* _TO DO_:
Each line that holds the string "hypertarget" counts once. Say how many such lines the entries have, giving the number only.

* _DATA FOR THIS EXERCISE_:

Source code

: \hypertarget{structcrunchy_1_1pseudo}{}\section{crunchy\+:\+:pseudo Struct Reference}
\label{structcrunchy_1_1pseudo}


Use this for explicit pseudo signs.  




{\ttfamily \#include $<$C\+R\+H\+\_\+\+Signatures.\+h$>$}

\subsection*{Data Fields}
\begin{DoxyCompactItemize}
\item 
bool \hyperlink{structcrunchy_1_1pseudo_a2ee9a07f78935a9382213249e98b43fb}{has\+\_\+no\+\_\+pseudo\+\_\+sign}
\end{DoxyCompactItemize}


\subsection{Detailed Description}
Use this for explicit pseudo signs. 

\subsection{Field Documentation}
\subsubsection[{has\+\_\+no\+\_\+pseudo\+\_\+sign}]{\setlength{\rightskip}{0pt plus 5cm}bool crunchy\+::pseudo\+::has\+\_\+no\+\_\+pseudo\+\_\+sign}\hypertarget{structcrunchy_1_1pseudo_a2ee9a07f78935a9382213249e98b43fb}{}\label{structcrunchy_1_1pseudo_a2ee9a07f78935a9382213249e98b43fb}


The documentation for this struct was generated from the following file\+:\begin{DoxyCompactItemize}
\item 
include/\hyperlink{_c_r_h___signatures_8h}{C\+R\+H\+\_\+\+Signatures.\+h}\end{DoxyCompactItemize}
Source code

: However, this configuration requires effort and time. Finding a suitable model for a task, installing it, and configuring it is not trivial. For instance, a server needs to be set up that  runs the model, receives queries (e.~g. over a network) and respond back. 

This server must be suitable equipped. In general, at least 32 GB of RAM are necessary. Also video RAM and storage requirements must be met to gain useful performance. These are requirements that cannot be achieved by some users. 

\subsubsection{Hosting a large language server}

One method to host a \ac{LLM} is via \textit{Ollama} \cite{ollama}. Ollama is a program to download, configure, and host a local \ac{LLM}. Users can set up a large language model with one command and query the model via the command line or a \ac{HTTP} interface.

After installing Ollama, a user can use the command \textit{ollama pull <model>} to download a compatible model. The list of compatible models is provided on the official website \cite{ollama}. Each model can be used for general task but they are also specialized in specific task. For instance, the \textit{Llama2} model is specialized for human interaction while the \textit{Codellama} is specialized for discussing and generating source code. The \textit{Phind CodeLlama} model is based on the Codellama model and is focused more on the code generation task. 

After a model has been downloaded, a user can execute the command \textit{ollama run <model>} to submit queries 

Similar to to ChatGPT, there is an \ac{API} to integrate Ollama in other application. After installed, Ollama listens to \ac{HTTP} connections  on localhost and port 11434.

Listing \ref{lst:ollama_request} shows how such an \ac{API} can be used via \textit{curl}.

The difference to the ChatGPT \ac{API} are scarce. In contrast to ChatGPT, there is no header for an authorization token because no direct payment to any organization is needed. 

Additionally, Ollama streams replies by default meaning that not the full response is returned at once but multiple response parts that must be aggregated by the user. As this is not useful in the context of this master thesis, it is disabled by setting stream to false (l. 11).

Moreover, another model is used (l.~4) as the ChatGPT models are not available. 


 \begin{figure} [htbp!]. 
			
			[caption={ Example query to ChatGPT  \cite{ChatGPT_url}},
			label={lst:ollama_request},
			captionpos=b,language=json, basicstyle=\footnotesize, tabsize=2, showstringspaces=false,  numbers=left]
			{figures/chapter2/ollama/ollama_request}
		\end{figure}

* _TASK SOLUTION_:
2